IC Fixed Income and Currency Guide

IN BRIEF

  • GHANA
    Fixed Income: Money market liquidity improved in December 2025 after the Bank of Ghana reintroduced the 14-day OMO and priced it 400bps below the policy rate, reducing the attractiveness of OMO, fixed deposits and repo instruments. This shift redirected demand to T-bills and drove a modest curve rally, with yields falling by an average of 11bps in December, partly reversing the 29bps uptick in November 2025. We estimate 1Q2026 maturities at GHS 82.8bn (+32.0% q/q), requiring continued accommodative monetary conditions to support refinancing and stabilise yields.

    Currency
    The Cedi staged a late-month rally, rising 10.0% in the final two weeks to deliver an 8.1% net gain in December 2025 and a rare 40.4% appreciation for FY2025 with corporate FX demand easing amid a boost in FX supply. We expect the Cedi to trade broadly range-bound in 2026, with upside risk toward 12.4–12.9/USD from firmer import demand and repricing.

 

  • KENYA
    Fixed Income: Demand for Kenyan T-bills stayed strong in December 2025, with all tenors exceeding targets and maturities. This drove a mild curve flattening as front- and back-end yields edged lower while the belly remained stable. 

    Currency
    The Kenyan Shilling appreciated 0.5% m/m in December 2025, supported by low inflation, attractive real rates and a strong reserve buffer, while softer year-end FX demand cut interbank trade volumes by 12.7%. We expect the USDKES to remain stable within the 129–130/USD range in January 2026 as policy settings continue to anchor the currency

 

  • NIGERIA
    Fixed Income
    : Nigeria’s primary T-bill market delivered mixed signals in December 2025 as investor demand exceeded higher offers yet yields rose across the curve.

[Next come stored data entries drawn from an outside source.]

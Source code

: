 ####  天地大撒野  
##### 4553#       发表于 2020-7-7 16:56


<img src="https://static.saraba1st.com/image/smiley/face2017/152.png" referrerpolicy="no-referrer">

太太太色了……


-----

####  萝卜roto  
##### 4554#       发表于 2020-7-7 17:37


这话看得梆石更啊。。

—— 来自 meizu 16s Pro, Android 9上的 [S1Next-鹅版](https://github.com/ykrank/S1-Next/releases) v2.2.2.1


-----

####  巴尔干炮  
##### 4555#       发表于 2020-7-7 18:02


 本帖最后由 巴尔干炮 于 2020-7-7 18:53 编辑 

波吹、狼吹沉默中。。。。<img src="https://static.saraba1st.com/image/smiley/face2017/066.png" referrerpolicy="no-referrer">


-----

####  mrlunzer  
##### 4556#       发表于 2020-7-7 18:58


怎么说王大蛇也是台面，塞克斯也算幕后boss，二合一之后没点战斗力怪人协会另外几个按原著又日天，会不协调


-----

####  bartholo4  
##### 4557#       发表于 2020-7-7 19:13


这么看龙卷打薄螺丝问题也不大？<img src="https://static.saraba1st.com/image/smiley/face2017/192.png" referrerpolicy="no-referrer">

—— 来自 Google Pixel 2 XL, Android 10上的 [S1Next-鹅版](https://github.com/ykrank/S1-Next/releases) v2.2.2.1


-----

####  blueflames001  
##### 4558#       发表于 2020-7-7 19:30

The late-month shortfalls in demand, despite easing inflation, likely reflected festive-driven liquidity needs which, in our view, tempered bids at the final auction 


    Currency

    The Naira gained 0.2% m/m in December 2025 amid renewed crude oil weakness, despite gaining 6.9% in FY2025 as policy and FX reforms bolstered confidence. While reforms underpin stability, we view softening oil price as a downside risk to the currency in the near term.